Beranjak remaja, mama menambah perannya sebagai sahabat. Semua kisah tidak ada yang aku sembunyikan darinya. Ia layaknya sahabat yang tidak labil, teman yang tidak egois, nasihatnya akurat, dan ucapannya menguatkan. Mama banyak bercerita, tentang tika kecil yang loncat kesana-kesini dengan tas mickey mouse merah, tentang tika kecil yang memaksa sekolah sejak umur 3 tahun,  tentang tika kecil yang lebih senang pakai baju ayah daripada bajunya sendiri, tentang tika kecil yang pernah takut pulang karena bajunya basah main banjir, tentang tika kecil yang perlu waktu sebulan untuk menghafal nama adek barunya, tentang tika kecil yang selalu menghabiskan banyak cat cair untuk menggambar winnie the pooh, tentang tika yang sampai umur 6 tahun tidak bisa mengucapkan huruf "R" dengan benar, dan tentang tika yang langsung sembuh malaria ketika dibelikan permen fox 2 kaleng dan kalung berlian imitasi.
Sampai akhirnya, ceritanya tentang Malin Kundang telah berganti peran, dewasa ini, akulah yang bercerita banyak. Beliau mendengarkan ceritaku sampai aku tertidur dengan ceritaku sendiri. Dan ia akan tetap di sampingku sampai besok pagi.
Ya, dialah perempuan hebat-ku.Yang bersedia menyiapkan sarapan ketika semua keluarga masih larut dalam mimpi, kemudian mengajar sampai siang. Kepasar dan memilih sendiri menu makan siang dan malam.

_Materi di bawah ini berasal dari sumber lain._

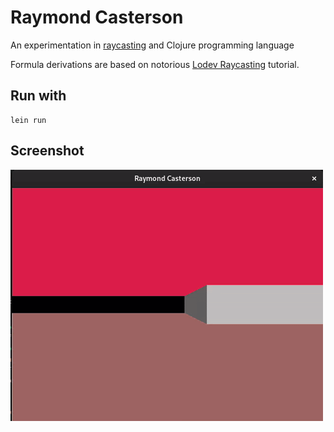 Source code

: # Raymond Casterson
An experimentation in [raycasting](https://en.wikipedia.org/wiki/Ray_casting#Ray_casting_in_early_computer_games) and Clojure programming language

Formula derivations are based on notorious [Lodev Raycasting](https://lodev.org/cgtutor/raycasting.html) tutorial.

## Run with
```shell
lein run 
```

## Screenshot
![Screenshot of the game](screen.gif "Demo using Raycasting algorithm")
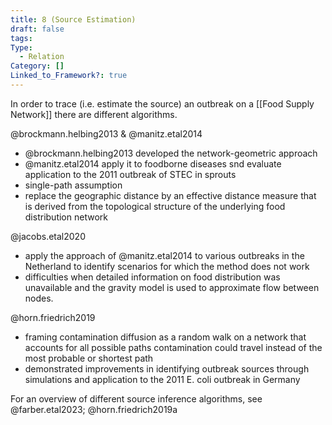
 ```yaml
---
title: 8 (Source Estimation)
draft: false
tags: 
Type:
  - Relation
Category: []
Linked_to_Framework?: true
---
```

In order to trace (i.e. estimate the source) an outbreak on a [[Food Supply Network]] there are different algorithms. 

@brockmann.helbing2013 & @manitz.etal2014

- @brockmann.helbing2013 developed the network-geometric approach
- @manitz.etal2014 apply it to foodborne diseases snd evaluate application to the 2011 outbreak of STEC in sprouts
- single-path assumption 
- replace the geographic distance by an effective distance measure that is derived from the topological structure of the underlying food distribution network

@jacobs.etal2020
- apply the approach of @manitz.etal2014 to various outbreaks in the Netherland to identify scenarios for which the method does not work 
- difficulties when detailed information on food distribution was unavailable and the gravity model is used to  approximate flow between nodes.

@horn.friedrich2019
- framing contamination diffusion as a random walk on a network that accounts for all possible paths contamination could travel instead of the most probable or shortest path
- demonstrated improvements in identifying outbreak sources through simulations and application to the 2011 E. coli outbreak in Germany

For an overview of different source inference algorithms, see @farber.etal2023; @horn.friedrich2019a





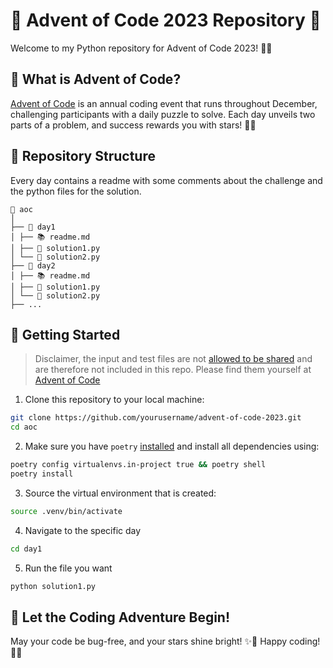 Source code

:# 🎄 Advent of Code 2023 Repository 🌟

Welcome to my Python repository for Advent of Code 2023! 🚀🎉

## 📅 What is Advent of Code?

[Advent of Code](https://adventofcode.com/) is an annual coding event that runs throughout December, challenging participants with a daily puzzle to solve. Each day unveils two parts of a problem, and success rewards you with stars! 🌟🌟

## 🎁 Repository Structure

Every day contains a readme with some comments about the challenge and the python files for the solution.

```
📂 aoc
│
├── 📂 day1
│ ├── 📚 readme.md
│ ├── 🐍 solution1.py
│ └── 🐍 solution2.py
├── 📂 day2
│ ├── 📚 readme.md
│ ├── 🐍 solution1.py
│ └── 🐍 solution2.py
├── ...
```

## 🚀 Getting Started

> Disclaimer, the input and test files are not [allowed to be shared](https://adventofcode.com/2023/about) and are therefore not included in this repo. Please find them yourself at [Advent of Code](https://adventofcode.com/)

1. Clone this repository to your local machine:

```bash
git clone https://github.com/yourusername/advent-of-code-2023.git
cd aoc
```

2. Make sure you have `poetry` [installed](https://python-poetry.org/docs/#installing-with-the-official-installer) and install all dependencies using:

```bash
poetry config virtualenvs.in-project true && poetry shell
poetry install
```

3. Source the virtual environment that is created:

```bash
source .venv/bin/activate
```

4. Navigate to the specific day

```bash
cd day1
```

5. Run the file you want

```bash
python solution1.py
```

## 🌟 Let the Coding Adventure Begin!

May your code be bug-free, and your stars shine bright! ✨🌈 Happy coding! 🎅🎁

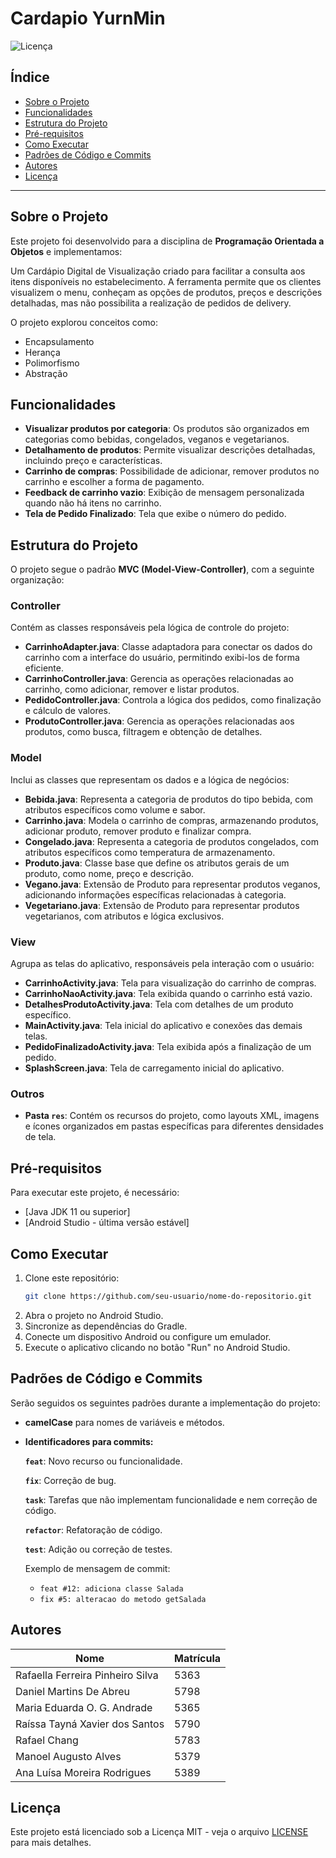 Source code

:# Cardapio YurnMin
![Licença](https://img.shields.io/badge/Licença-MIT-blue.svg)

## Índice

- [Sobre o Projeto](#sobre-o-projeto)
- [Funcionalidades](#funcionalidades)
- [Estrutura do Projeto](#estrutura-do-projeto)
- [Pré-requisitos](#pré-requisitos)
- [Como Executar](#como-executar)
- [Padrões de Código e Commits](#padrões-de-código-e-commits)
- [Autores](#autores)
- [Licença](#licença)

---

## Sobre o Projeto

Este projeto foi desenvolvido para a disciplina de **Programação Orientada a Objetos** e implementamos:

Um Cardápio Digital de Visualização criado para facilitar a consulta aos itens disponíveis no estabelecimento.
A ferramenta permite que os clientes visualizem o menu, conheçam as opções de produtos, preços e descrições detalhadas, mas não possibilita a realização de pedidos de delivery.

O projeto explorou conceitos como:

- Encapsulamento
- Herança
- Polimorfismo
- Abstração

## Funcionalidades

- **Visualizar produtos por categoria**: Os produtos são organizados em categorias como bebidas, congelados, veganos e vegetarianos.
- **Detalhamento de produtos**: Permite visualizar descrições detalhadas, incluindo preço e características.
- **Carrinho de compras**: Possibilidade de adicionar, remover produtos no carrinho e escolher a forma de pagamento.
- **Feedback de carrinho vazio**: Exibição de mensagem personalizada quando não há itens no carrinho.
- **Tela de Pedido Finalizado**: Tela que exibe o número do pedido.

## Estrutura do Projeto

O projeto segue o padrão **MVC (Model-View-Controller)**, com a seguinte organização:

### Controller

Contém as classes responsáveis pela lógica de controle do projeto:

- **CarrinhoAdapter.java**: Classe adaptadora para conectar os dados do carrinho com a interface do usuário, permitindo exibi-los de forma eficiente.
- **CarrinhoController.java**: Gerencia as operações relacionadas ao carrinho, como adicionar, remover e listar produtos.
- **PedidoController.java**: Controla a lógica dos pedidos, como finalização e cálculo de valores.
- **ProdutoController.java**: Gerencia as operações relacionadas aos produtos, como busca, filtragem e obtenção de detalhes.

### Model

Inclui as classes que representam os dados e a lógica de negócios:

- **Bebida.java**: Representa a categoria de produtos do tipo bebida, com atributos específicos como volume e sabor.
- **Carrinho.java**: Modela o carrinho de compras, armazenando produtos, adicionar produto, remover produto e finalizar compra.
- **Congelado.java**: Representa a categoria de produtos congelados, com atributos específicos como temperatura de armazenamento.
- **Produto.java**: Classe base que define os atributos gerais de um produto, como nome, preço e descrição.
- **Vegano.java**: Extensão de Produto para representar produtos veganos, adicionando informações específicas relacionadas à categoria.
- **Vegetariano.java**: Extensão de Produto para representar produtos vegetarianos, com atributos e lógica exclusivos.

### View

Agrupa as telas do aplicativo, responsáveis pela interação com o usuário:

- **CarrinhoActivity.java**: Tela para visualização do carrinho de compras.
- **CarrinhoNaoActivity.java**: Tela exibida quando o carrinho está vazio.
- **DetalhesProdutoActivity.java**: Tela com detalhes de um produto específico.
- **MainActivity.java**: Tela inicial do aplicativo e conexões das demais telas.
- **PedidoFinalizadoActivity.java**: Tela exibida após a finalização de um pedido.
- **SplashScreen.java**: Tela de carregamento inicial do aplicativo.

### Outros

- **Pasta `res`**: Contém os recursos do projeto, como layouts XML, imagens e ícones organizados em pastas específicas para diferentes densidades de tela.

## Pré-requisitos

Para executar este projeto, é necessário:

- [Java JDK 11 ou superior]
- [Android Studio - última versão estável]

## Como Executar

1. Clone este repositório:
   ```bash
   git clone https://github.com/seu-usuario/nome-do-repositorio.git
   ```
2. Abra o projeto no Android Studio.
3. Sincronize as dependências do Gradle.
4. Conecte um dispositivo Android ou configure um emulador.
5. Execute o aplicativo clicando no botão "Run" no Android Studio.

## Padrões de Código e Commits

Serão seguidos os seguintes padrões durante a implementação do projeto:

- **camelCase** para nomes de variáveis e métodos.
- **Identificadores para commits:**

  **`feat`**: Novo recurso ou funcionalidade.

  **`fix`**: Correção de bug.

  **`task`**: Tarefas que não implementam funcionalidade e nem correção de código.

  **`refactor`**: Refatoração de código.

  **`test`**: Adição ou correção de testes.

  Exemplo de mensagem de commit:
  - `feat #12: adiciona classe Salada`
  - `fix #5: alteracao do metodo getSalada`

## Autores

| Nome                             | Matrícula |
| -------------------------------- | --------- |
| Rafaella Ferreira Pinheiro Silva | 5363      |
| Daniel Martins De Abreu          | 5798      |
| Maria Eduarda O. G. Andrade      | 5365      |
| Raíssa Tayná Xavier dos Santos   | 5790      |
| Rafael Chang                     | 5783      |
| Manoel Augusto Alves             | 5379      |
| Ana Luísa Moreira Rodrigues      | 5389      |

## Licença

Este projeto está licenciado sob a Licença MIT - veja o arquivo [LICENSE](LICENSE) para mais detalhes.
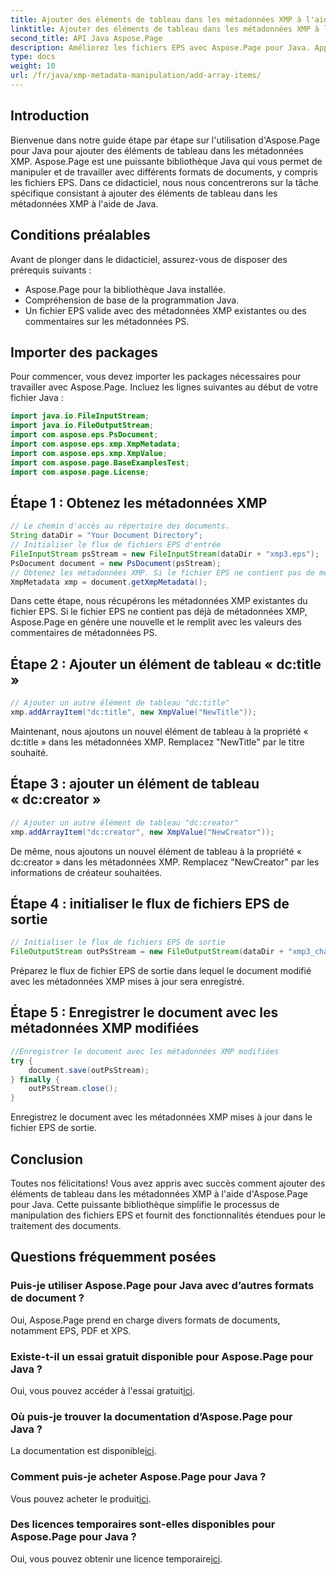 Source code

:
 ```yaml
---
title: Ajouter des éléments de tableau dans les métadonnées XMP à l'aide de Java
linktitle: Ajouter des éléments de tableau dans les métadonnées XMP à l'aide de Java
second_title: API Java Aspose.Page
description: Améliorez les fichiers EPS avec Aspose.Page pour Java. Apprenez à ajouter des éléments de tableau aux métadonnées XMP sans effort. Suivez notre guide étape par étape dès maintenant !
type: docs
weight: 10
url: /fr/java/xmp-metadata-manipulation/add-array-items/
---
```

## Introduction
Bienvenue dans notre guide étape par étape sur l'utilisation d'Aspose.Page pour Java pour ajouter des éléments de tableau dans les métadonnées XMP. Aspose.Page est une puissante bibliothèque Java qui vous permet de manipuler et de travailler avec différents formats de documents, y compris les fichiers EPS. Dans ce didacticiel, nous nous concentrerons sur la tâche spécifique consistant à ajouter des éléments de tableau dans les métadonnées XMP à l'aide de Java.
## Conditions préalables
Avant de plonger dans le didacticiel, assurez-vous de disposer des prérequis suivants :
- Aspose.Page pour la bibliothèque Java installée.
- Compréhension de base de la programmation Java.
- Un fichier EPS valide avec des métadonnées XMP existantes ou des commentaires sur les métadonnées PS.
## Importer des packages
Pour commencer, vous devez importer les packages nécessaires pour travailler avec Aspose.Page. Incluez les lignes suivantes au début de votre fichier Java :
```java
import java.io.FileInputStream;
import java.io.FileOutputStream;
import com.aspose.eps.PsDocument;
import com.aspose.eps.xmp.XmpMetadata;
import com.aspose.eps.xmp.XmpValue;
import com.aspose.page.BaseExamplesTest;
import com.aspose.page.License;
```
## Étape 1 : Obtenez les métadonnées XMP
```java
// Le chemin d'accès au répertoire des documents.
String dataDir = "Your Document Directory";
// Initialiser le flux de fichiers EPS d'entrée
FileInputStream psStream = new FileInputStream(dataDir + "xmp3.eps");
PsDocument document = new PsDocument(psStream);
// Obtenez les métadonnées XMP. Si le fichier EPS ne contient pas de métadonnées XMP, nous en obtenons une nouvelle remplie de valeurs provenant des commentaires de métadonnées PS (%%Creator, %%CreateDate, %%Title, etc.)
XmpMetadata xmp = document.getXmpMetadata();
```
Dans cette étape, nous récupérons les métadonnées XMP existantes du fichier EPS. Si le fichier EPS ne contient pas déjà de métadonnées XMP, Aspose.Page en génère une nouvelle et le remplit avec les valeurs des commentaires de métadonnées PS.
## Étape 2 : Ajouter un élément de tableau « dc:title »
```java
// Ajouter un autre élément de tableau "dc:title"
xmp.addArrayItem("dc:title", new XmpValue("NewTitle"));
```
Maintenant, nous ajoutons un nouvel élément de tableau à la propriété « dc:title » dans les métadonnées XMP. Remplacez "NewTitle" par le titre souhaité.
## Étape 3 : ajouter un élément de tableau « dc:creator »
```java
// Ajouter un autre élément de tableau "dc:creator"
xmp.addArrayItem("dc:creator", new XmpValue("NewCreator"));
```
De même, nous ajoutons un nouvel élément de tableau à la propriété « dc:creator » dans les métadonnées XMP. Remplacez "NewCreator" par les informations de créateur souhaitées.
## Étape 4 : initialiser le flux de fichiers EPS de sortie
```java
// Initialiser le flux de fichiers EPS de sortie
FileOutputStream outPsStream = new FileOutputStream(dataDir + "xmp3_changed.eps");
```
Préparez le flux de fichier EPS de sortie dans lequel le document modifié avec les métadonnées XMP mises à jour sera enregistré.
## Étape 5 : Enregistrer le document avec les métadonnées XMP modifiées
```java
//Enregistrer le document avec les métadonnées XMP modifiées
try {			
    document.save(outPsStream);
} finally {
    outPsStream.close();
}
```
Enregistrez le document avec les métadonnées XMP mises à jour dans le fichier EPS de sortie.
## Conclusion
Toutes nos félicitations! Vous avez appris avec succès comment ajouter des éléments de tableau dans les métadonnées XMP à l'aide d'Aspose.Page pour Java. Cette puissante bibliothèque simplifie le processus de manipulation des fichiers EPS et fournit des fonctionnalités étendues pour le traitement des documents.
## Questions fréquemment posées

### Puis-je utiliser Aspose.Page pour Java avec d’autres formats de document ?
Oui, Aspose.Page prend en charge divers formats de documents, notamment EPS, PDF et XPS.
### Existe-t-il un essai gratuit disponible pour Aspose.Page pour Java ?
 Oui, vous pouvez accéder à l'essai gratuit[ici](https://releases.aspose.com/).
### Où puis-je trouver la documentation d’Aspose.Page pour Java ?
 La documentation est disponible[ici](https://reference.aspose.com/page/java/).
### Comment puis-je acheter Aspose.Page pour Java ?
 Vous pouvez acheter le produit[ici](https://purchase.aspose.com/buy).
### Des licences temporaires sont-elles disponibles pour Aspose.Page pour Java ?
 Oui, vous pouvez obtenir une licence temporaire[ici](https://purchase.aspose.com/temporary-license/). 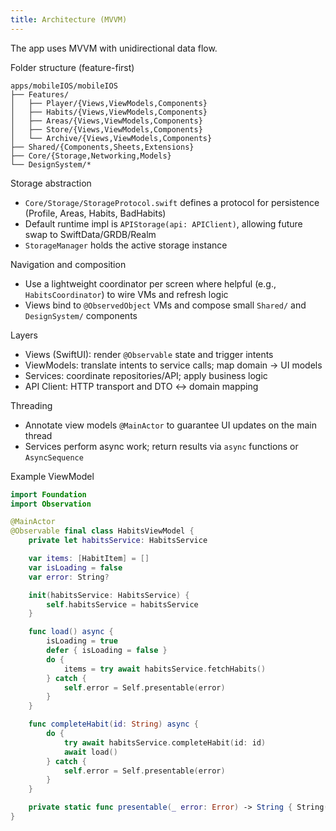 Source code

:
 ```yaml
---
title: Architecture (MVVM)
---
```


The app uses MVVM with unidirectional data flow.

Folder structure (feature-first)
```
apps/mobileIOS/mobileIOS
├── Features/
│   ├── Player/{Views,ViewModels,Components}
│   ├── Habits/{Views,ViewModels,Components}
│   ├── Areas/{Views,ViewModels,Components}
│   ├── Store/{Views,ViewModels,Components}
│   └── Archive/{Views,ViewModels,Components}
├── Shared/{Components,Sheets,Extensions}
├── Core/{Storage,Networking,Models}
└── DesignSystem/*
```

Storage abstraction
- `Core/Storage/StorageProtocol.swift` defines a protocol for persistence (Profile, Areas, Habits, BadHabits)
- Default runtime impl is `APIStorage(api: APIClient)`, allowing future swap to SwiftData/GRDB/Realm
- `StorageManager` holds the active storage instance

Navigation and composition
- Use a lightweight coordinator per screen where helpful (e.g., `HabitsCoordinator`) to wire VMs and refresh logic
- Views bind to `@ObservedObject` VMs and compose small `Shared/` and `DesignSystem/` components

Layers
- Views (SwiftUI): render `@Observable` state and trigger intents
- ViewModels: translate intents to service calls; map domain → UI models
- Services: coordinate repositories/API; apply business logic
- API Client: HTTP transport and DTO ↔ domain mapping

Threading
- Annotate view models `@MainActor` to guarantee UI updates on the main thread
- Services perform async work; return results via `async` functions or `AsyncSequence`

Example ViewModel
```swift
import Foundation
import Observation

@MainActor
@Observable final class HabitsViewModel {
    private let habitsService: HabitsService

    var items: [HabitItem] = []
    var isLoading = false
    var error: String?

    init(habitsService: HabitsService) {
        self.habitsService = habitsService
    }

    func load() async {
        isLoading = true
        defer { isLoading = false }
        do {
            items = try await habitsService.fetchHabits()
        } catch {
            self.error = Self.presentable(error)
        }
    }

    func completeHabit(id: String) async {
        do {
            try await habitsService.completeHabit(id: id)
            await load()
        } catch {
            self.error = Self.presentable(error)
        }
    }

    private static func presentable(_ error: Error) -> String { String(describing: error) }
}
```

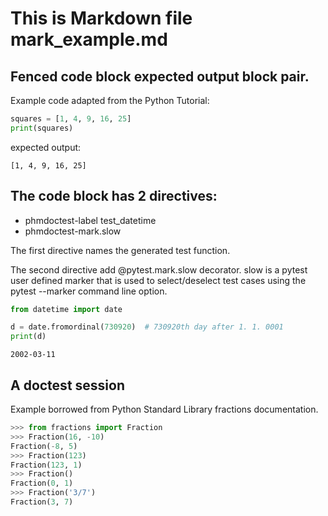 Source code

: # This is Markdown file mark_example.md
## Fenced code block expected output block pair.

Example code adapted from the Python Tutorial:
```python
squares = [1, 4, 9, 16, 25]
print(squares)
```
expected output:
```
[1, 4, 9, 16, 25]
```

## The code block has 2 directives:

- phmdoctest-label test_datetime
- phmdoctest-mark.slow

The first directive names the generated test function.

The second directive add @pytest.mark.slow decorator. slow is
a pytest user defined marker that is used to select/deselect
test cases using the pytest --marker command line option.

<!--phmdoctest-label test_datetime-->
<!--phmdoctest-mark.slow-->
```python
from datetime import date

d = date.fromordinal(730920)  # 730920th day after 1. 1. 0001
print(d)
```

```
2002-03-11
```

## A doctest session

Example borrowed from Python Standard Library
fractions documentation.

```py
>>> from fractions import Fraction
>>> Fraction(16, -10)
Fraction(-8, 5)
>>> Fraction(123)
Fraction(123, 1)
>>> Fraction()
Fraction(0, 1)
>>> Fraction('3/7')
Fraction(3, 7)
```
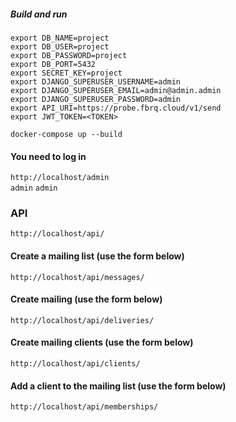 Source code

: ##### Build and run

```
export DB_NAME=project 
export DB_USER=project
export DB_PASSWORD=project 
export DB_PORT=5432 
export SECRET_KEY=project 
export DJANGO_SUPERUSER_USERNAME=admin 
export DJANGO_SUPERUSER_EMAIL=admin@admin.admin 
export DJANGO_SUPERUSER_PASSWORD=admin 
export API_URI=https://probe.fbrq.cloud/v1/send 
export JWT_TOKEN=<TOKEN>

docker-compose up --build
```

#### You need to log in

`http://localhost/admin`  
`admin` `admin`

### API

`http://localhost/api/`

#### Create a mailing list (use the form below)

`http://localhost/api/messages/`

#### Create mailing (use the form below)

`http://localhost/api/deliveries/`

#### Create mailing clients (use the form below)

`http://localhost/api/clients/`

#### Add a client to the mailing list (use the form below)

`http://localhost/api/memberships/`

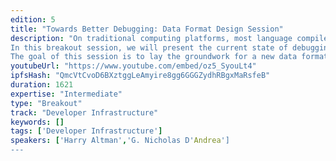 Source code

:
 ```yaml
---
edition: 5
title: "Towards Better Debugging: Data Format Design Session"
description: "On traditional computing platforms, most language compilers output debug information to enable debuggers to decode a program's operation and to enable the user to make sense of their code through hands-on inspection. With smart contract languages, however, this is not yet possible. Existing debugging data formats don't support Ethereum's computing paradigm, leaving debuggers to guess at compiler behavior in hopes of understanding how compiled bytecode reflects user-written source.
In this breakout session, we will present the current state of debugging support on Ethereum, an overview of how debugging support exists on traditional computing platforms, and what the disconnects are that make this more difficult for Ethereum. From there, we seek to discuss how to overcome these limitations and how we can make smart contract debugging better.
The goal of this session is to lay the groundwork for a new data format, including its high-level design and a clear understanding of the path forward for this effort."
youtubeUrl: "https://www.youtube.com/embed/oz5_SyouLt4"
ipfsHash: "QmcVtCvoD6BXztggLeAmyire8gg6GGGZydhRBgxMaRsfeB"
duration: 1621
expertise: "Intermediate"
type: "Breakout"
track: "Developer Infrastructure"
keywords: []
tags: ['Developer Infrastructure']
speakers: ['Harry Altman','G. Nicholas D'Andrea']
---
```


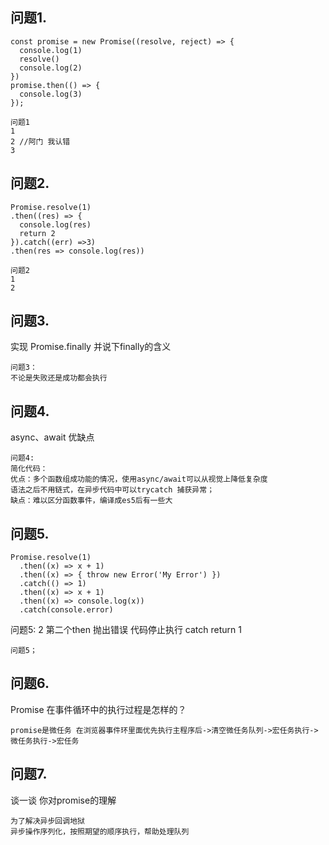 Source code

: ## 问题1.
```
const promise = new Promise((resolve, reject) => {
  console.log(1)
  resolve()
  console.log(2)
})
promise.then(() => {
  console.log(3)
});
```
```
问题1
1
2 //阿门 我认错
3
```
## 问题2.
```
Promise.resolve(1)
.then((res) => {
  console.log(res)
  return 2
}).catch((err) =>3)
.then(res => console.log(res))
```
```
问题2
1
2
```
## 问题3.

实现 Promise.finally 并说下finally的含义
```
问题3：
不论是失败还是成功都会执行
```

## 问题4.
async、await 优缺点
```
问题4:
简化代码：
优点：多个函数组成功能的情况，使用async/await可以从视觉上降低复杂度
语法之后不用链式，在异步代码中可以trycatch 捕获异常；
缺点：难以区分函数事件，编译成es5后有一些大
```

## 问题5.
```
Promise.resolve(1)
  .then((x) => x + 1)
  .then((x) => { throw new Error('My Error') })
  .catch(() => 1)
  .then((x) => x + 1)
  .then((x) => console.log(x))
  .catch(console.error)
```
问题5:
   2
   第二个then 抛出错误 代码停止执行 catch return 1
```
问题5；

```
## 问题6.
Promise 在事件循环中的执行过程是怎样的？
```
promise是微任务 在浏览器事件环里面优先执行主程序后->清空微任务队列->宏任务执行-> 微任务执行->宏任务
```

## 问题7.
谈一谈 你对promise的理解
```
为了解决异步回调地狱
异步操作序列化，按照期望的顺序执行，帮助处理队列
```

Belum sempat istirahat, beliau akan langsung kedapur, selesai memasak dan shalat ashar beliau akan direpotkan dengan adek-adekku. Malamnya, sibuk menyiapkan makan malam, membersihkan meja, mengoreksi tugas sekolah, dan akan tidur paling akhir menunggui Ayah yang pulang larut dari pengajian. Mama, yang di awal tahun 2000 sudah benar-benar bisa memasak dengan baik dan lezat.
Mama yang mencintai karirnya sebagai ibu rumah tangga dan menyakini bahwa guru adalah pekerjaan sampinganya. Beliau menolak menjadi kepala sekolah. Baginya, karir tidak hanya terletak dari jabatan atau posisi. Kebahagian mama adalah ketika pulang kerumah, melepaskan semua yang di sekolah dan beralih ke rumah, hanya memikirkan keluarga, memikirkan rumah. Untuk pendidikan, Ia berjanji hanya akan melanjutkan S2 jika mendapatkan beasiswa. Sampai akhirnya kesempatan beasiswa S2 itu datang tepat di hari ke tiga saudara bungsuku, Mufti Ari Shandy di ICU karena kecelakaan. Dengan tegas beliau  menolak tawaran itu, merelakan S2 gratisnya, dan lebih memilih mengurusi Shandy yang masih dalam perawatan. Baginya, kesempatan mengurus anaklah yang tidak datang dua kali.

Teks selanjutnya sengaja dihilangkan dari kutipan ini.